▶ _Exercise instructions_
Please transcribe all of the records precisely.

▶ _Data provided_

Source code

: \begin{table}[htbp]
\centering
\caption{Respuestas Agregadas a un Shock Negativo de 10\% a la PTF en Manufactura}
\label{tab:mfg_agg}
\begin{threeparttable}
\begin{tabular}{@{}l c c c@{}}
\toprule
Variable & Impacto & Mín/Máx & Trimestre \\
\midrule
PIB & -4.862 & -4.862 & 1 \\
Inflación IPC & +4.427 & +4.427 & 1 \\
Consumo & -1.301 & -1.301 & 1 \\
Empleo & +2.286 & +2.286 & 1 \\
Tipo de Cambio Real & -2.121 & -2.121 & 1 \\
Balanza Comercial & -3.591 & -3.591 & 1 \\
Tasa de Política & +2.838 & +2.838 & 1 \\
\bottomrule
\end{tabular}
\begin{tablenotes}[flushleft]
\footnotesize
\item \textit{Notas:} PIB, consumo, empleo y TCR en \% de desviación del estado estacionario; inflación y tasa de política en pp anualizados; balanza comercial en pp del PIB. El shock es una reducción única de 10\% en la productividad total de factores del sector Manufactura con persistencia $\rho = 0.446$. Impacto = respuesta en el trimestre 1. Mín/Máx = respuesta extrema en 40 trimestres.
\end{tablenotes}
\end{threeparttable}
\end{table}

▶ _Response to the task_
Source code

: \begin{table}[htbp]
\centering
\caption{Respuestas Agregadas a un Shock Negativo de 10\% a la PTF en Manufactura}
\label{tab:mfg_agg}
\begin{threeparttable}
\begin{tabular}{@{}l c c c@{}}
\toprule
Variable & Impacto & Mín/Máx & Trimestre \\
\midrule
PIB & -4.862 & -4.862 & 1 \\
Inflación IPC & +4.427 & +4.427 & 1 \\
Consumo & -1.301 & -1.301 & 1 \\
Empleo & +2.286 & +2.286 & 1 \\
Tipo de Cambio Real & -2.121 & -2.121 & 1 \\
Balanza Comercial & -3.591 & -3.591 & 1 \\
Tasa de Política & +2.838 & +2.838 & 1 \\
\bottomrule
\end{tabular}
\begin{tablenotes}[flushleft]
\footnotesize
\item \textit{Notas:} PIB, consumo, empleo y TCR en \% de desviación del estado estacionario; inflación y tasa de política en pp anualizados; balanza comercial en pp del PIB. El shock es una reducción única de 10\% en la productividad total de factores del sector Manufactura con persistencia $\rho = 0.446$. Impacto = respuesta en el trimestre 1. Mín/Máx = respuesta extrema en 40 trimestres.
\end{tablenotes}
\end{threeparttable}
\end{table}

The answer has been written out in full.